Top of Provided material

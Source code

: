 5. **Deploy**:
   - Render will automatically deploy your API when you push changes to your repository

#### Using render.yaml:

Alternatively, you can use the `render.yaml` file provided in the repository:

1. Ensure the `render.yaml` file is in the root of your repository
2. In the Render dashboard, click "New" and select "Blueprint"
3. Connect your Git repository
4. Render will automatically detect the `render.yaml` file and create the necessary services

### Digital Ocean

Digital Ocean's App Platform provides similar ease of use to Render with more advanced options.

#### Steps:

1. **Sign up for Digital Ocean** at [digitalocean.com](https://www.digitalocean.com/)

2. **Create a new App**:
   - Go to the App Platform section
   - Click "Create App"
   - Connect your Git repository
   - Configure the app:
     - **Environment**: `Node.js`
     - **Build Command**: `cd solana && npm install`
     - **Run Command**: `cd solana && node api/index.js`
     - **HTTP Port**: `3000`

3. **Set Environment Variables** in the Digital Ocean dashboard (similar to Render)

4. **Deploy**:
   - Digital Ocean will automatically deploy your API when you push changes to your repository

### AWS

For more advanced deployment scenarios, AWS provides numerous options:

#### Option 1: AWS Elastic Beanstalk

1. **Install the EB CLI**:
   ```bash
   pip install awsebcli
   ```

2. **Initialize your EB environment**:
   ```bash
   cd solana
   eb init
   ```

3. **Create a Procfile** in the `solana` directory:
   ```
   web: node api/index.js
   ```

Bottom of Provided material

### What is needed
The data should be printed again exactly, line for line.

### Solved exercise
Source code

: 5. **Deploy**:
   - Render will automatically deploy your API when you push changes to your repository

#### Using render.yaml:

Alternatively, you can use the `render.yaml` file provided in the repository:

1. Ensure the `render.yaml` file is in the root of your repository
2. In the Render dashboard, click "New" and select "Blueprint"
3. Connect your Git repository
4. Render will automatically detect the `render.yaml` file and create the necessary services

### Digital Ocean

Digital Ocean's App Platform provides similar ease of use to Render with more advanced options.

#### Steps:

1. **Sign up for Digital Ocean** at [digitalocean.com](https://www.digitalocean.com/)

2. **Create a new App**:
   - Go to the App Platform section
   - Click "Create App"
   - Connect your Git repository
   - Configure the app:
     - **Environment**: `Node.js`
     - **Build Command**: `cd solana && npm install`
     - **Run Command**: `cd solana && node api/index.js`
     - **HTTP Port**: `3000`

3. **Set Environment Variables** in the Digital Ocean dashboard (similar to Render)

4. **Deploy**:
   - Digital Ocean will automatically deploy your API when you push changes to your repository

### AWS

For more advanced deployment scenarios, AWS provides numerous options:

#### Option 1: AWS Elastic Beanstalk

1. **Install the EB CLI**:
   ```bash
   pip install awsebcli
   ```

2. **Initialize your EB environment**:
   ```bash
   cd solana
   eb init
   ```

3. **Create a Procfile** in the `solana` directory:
   ```
   web: node api/index.js
   ```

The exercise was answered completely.